Villages build on the edges of Wadi Hadramawt

We stopped several times to walk through the small villages where children ruled the area. Many of them asked for a pen or simply a picture. Specially the picture taking we noticed you have to be careful. The parents not always appreciate it and children might start asking a pen, candy and in the worst case money after taking a picture. A habit we wouldn't like to see from our children.

Wadi Vogue!!

We also couldn't set the feeling aside that our presence wasn't really appreciated. People didn't have the open attitude and the smile on their faces we experienced in the northern part of Yemen. At that moment we couldn't explain our feelings.

Yemeni door, looks real robust!

Later that day we arrived at Sif, a small village in the Wadi build on a hill close to the walls.

View on Sif in Wadi Hadramawt

The village has a door like the one from a castle and walls to protect the village from hostile intruders. We walked through the city following a steep road upwards.

They insisted!

In nearly every house we heared the sounds of busy people, making food, doing laundry and watching TV. Although we never could look inside we had the idea that many people live in one house.

A village in Wadi Hadramawt

Halfway in the village we suddenly met a tourist group talking loudly and taking pictures of everything they saw. Even walking through the doors of peoples houses for a quick shot inside. We felt bad seeing this, simply bad and ashamed. Their behaviour breathed no respect at all for the people who lived in the village. Their village was just another tourist attraction only to be visited because it's in the guide book. At that point we connected the feeling we got from the villagers and the things we saw happening right before our eyes. Keep doing this for a few more years and people close their villages for tourists and might even get hostile if provoked even more. We left silently and walked back to our car. Sometimes tourism brings good things to a country, but what we just saw was an example of how it can ruin peoples attitudes towards foreigners.

Just after Sif we reached the asphalt road again and we were glad to continue our journey without being bashed around on a incredibly rocky road. That afternoon we had lunch at the junction of the road to Sayun and Al Mukalla.
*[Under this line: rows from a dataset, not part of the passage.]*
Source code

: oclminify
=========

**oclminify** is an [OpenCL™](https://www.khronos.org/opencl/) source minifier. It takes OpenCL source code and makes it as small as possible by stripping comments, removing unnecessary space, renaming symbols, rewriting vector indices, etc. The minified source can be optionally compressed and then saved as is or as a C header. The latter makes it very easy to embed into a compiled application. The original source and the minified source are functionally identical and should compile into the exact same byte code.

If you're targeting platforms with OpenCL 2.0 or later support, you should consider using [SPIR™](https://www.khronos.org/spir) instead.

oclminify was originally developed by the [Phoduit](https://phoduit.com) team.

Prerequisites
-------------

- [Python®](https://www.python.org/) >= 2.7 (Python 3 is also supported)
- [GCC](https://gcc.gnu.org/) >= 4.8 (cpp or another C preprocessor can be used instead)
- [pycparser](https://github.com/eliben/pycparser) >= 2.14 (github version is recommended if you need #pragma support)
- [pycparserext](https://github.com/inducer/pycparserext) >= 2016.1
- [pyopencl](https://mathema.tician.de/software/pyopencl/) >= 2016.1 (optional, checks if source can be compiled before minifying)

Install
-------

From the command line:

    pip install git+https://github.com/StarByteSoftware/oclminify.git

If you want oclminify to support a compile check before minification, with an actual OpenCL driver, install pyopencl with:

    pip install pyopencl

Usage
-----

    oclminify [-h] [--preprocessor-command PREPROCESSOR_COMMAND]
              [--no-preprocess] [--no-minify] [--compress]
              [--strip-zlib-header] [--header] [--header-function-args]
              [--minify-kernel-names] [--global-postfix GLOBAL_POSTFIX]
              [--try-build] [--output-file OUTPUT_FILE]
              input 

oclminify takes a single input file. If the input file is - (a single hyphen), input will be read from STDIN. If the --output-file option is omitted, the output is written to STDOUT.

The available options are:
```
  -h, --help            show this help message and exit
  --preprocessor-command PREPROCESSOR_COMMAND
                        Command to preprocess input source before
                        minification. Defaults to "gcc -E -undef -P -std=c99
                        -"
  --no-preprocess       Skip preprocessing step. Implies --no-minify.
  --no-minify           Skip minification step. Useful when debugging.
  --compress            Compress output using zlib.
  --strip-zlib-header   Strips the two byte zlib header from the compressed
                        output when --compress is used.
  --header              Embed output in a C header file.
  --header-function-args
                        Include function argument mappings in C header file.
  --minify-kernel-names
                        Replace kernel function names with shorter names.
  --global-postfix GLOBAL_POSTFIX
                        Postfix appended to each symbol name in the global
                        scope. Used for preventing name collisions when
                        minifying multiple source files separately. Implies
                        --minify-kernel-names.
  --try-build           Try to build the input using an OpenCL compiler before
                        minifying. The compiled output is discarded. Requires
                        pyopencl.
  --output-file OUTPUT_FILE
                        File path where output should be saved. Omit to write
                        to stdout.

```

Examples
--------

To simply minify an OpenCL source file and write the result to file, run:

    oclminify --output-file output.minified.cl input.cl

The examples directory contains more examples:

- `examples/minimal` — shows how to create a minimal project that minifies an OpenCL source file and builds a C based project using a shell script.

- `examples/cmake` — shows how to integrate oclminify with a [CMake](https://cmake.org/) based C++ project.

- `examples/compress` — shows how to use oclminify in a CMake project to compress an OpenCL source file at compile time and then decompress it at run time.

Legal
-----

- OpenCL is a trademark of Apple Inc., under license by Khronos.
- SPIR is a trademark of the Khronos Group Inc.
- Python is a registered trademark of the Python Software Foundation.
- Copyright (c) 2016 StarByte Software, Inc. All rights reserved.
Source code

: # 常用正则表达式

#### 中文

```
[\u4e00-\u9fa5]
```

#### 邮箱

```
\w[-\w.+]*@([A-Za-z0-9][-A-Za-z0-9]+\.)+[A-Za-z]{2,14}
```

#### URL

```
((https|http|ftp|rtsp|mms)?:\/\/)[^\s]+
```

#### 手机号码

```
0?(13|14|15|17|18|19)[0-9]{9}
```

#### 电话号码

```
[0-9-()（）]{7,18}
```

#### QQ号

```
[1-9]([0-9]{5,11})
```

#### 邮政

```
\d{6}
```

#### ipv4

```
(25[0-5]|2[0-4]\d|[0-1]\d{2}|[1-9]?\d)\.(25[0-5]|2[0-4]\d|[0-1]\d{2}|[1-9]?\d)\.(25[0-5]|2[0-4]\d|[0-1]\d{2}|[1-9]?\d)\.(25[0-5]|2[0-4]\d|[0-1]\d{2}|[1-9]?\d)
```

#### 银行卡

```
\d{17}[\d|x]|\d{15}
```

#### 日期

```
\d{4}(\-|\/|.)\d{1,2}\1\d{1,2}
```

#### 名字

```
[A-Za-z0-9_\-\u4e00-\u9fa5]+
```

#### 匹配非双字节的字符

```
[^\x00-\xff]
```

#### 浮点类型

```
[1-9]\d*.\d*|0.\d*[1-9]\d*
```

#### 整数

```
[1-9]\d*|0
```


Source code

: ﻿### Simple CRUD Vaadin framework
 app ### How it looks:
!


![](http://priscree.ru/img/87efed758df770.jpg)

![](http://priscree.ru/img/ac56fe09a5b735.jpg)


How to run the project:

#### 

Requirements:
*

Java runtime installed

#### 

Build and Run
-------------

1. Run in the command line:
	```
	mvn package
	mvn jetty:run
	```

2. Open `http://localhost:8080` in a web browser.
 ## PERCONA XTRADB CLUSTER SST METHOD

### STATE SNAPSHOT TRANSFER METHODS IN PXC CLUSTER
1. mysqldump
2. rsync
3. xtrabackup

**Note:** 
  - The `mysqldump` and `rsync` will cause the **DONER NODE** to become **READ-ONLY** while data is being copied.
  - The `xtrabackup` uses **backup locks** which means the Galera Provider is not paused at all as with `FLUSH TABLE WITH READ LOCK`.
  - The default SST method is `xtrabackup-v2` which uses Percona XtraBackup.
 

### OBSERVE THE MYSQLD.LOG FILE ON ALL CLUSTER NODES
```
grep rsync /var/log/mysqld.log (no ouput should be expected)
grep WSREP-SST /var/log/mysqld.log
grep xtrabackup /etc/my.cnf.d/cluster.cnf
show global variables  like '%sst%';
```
A place were many Bedouin from the neighbourhood come for food and were tour operators drop their group for a big lunch. A busy and hectic place and lots of things to see. Ofcourse we saw firearms everywhere, a normal fact of life in Yemen. After lunch we continued to Sayun. Near the city centre we booked a room at the Tower Hotel, a big place which can take up hundreds of tourists. We decided to stay here for two nights including new years eve.

Shibam, The first and only Manhattan

The past three days we covered a stretch of 517 Km in 12 hours. We passed a total of 4 military checkpoints which is quite a difference with the route from Sana'a to Bir Ali. The first 3 days we had to cope with a total of 23 checkpoints. Somehow the military presence in the south is relatively low and sofar we didn't see that much people wearing firearms either.
Although the southern region is far less densely populated we got the impression that a fair amount of people returned to this part of Yemen after the war of unity from countries outside Yemen. With them they brought in a lot of new investment capital. The amount of building activities and land markings we saw were numerous. Also the Gulf war might have a relation with the increasing building construction frenzy, Yemeni people were forced to leave Saudi Arabia when Yemen choose to sympatize with Iraq.

In 6 days we learned a lot about Yemen, it's people and culture. A deeply facinating country!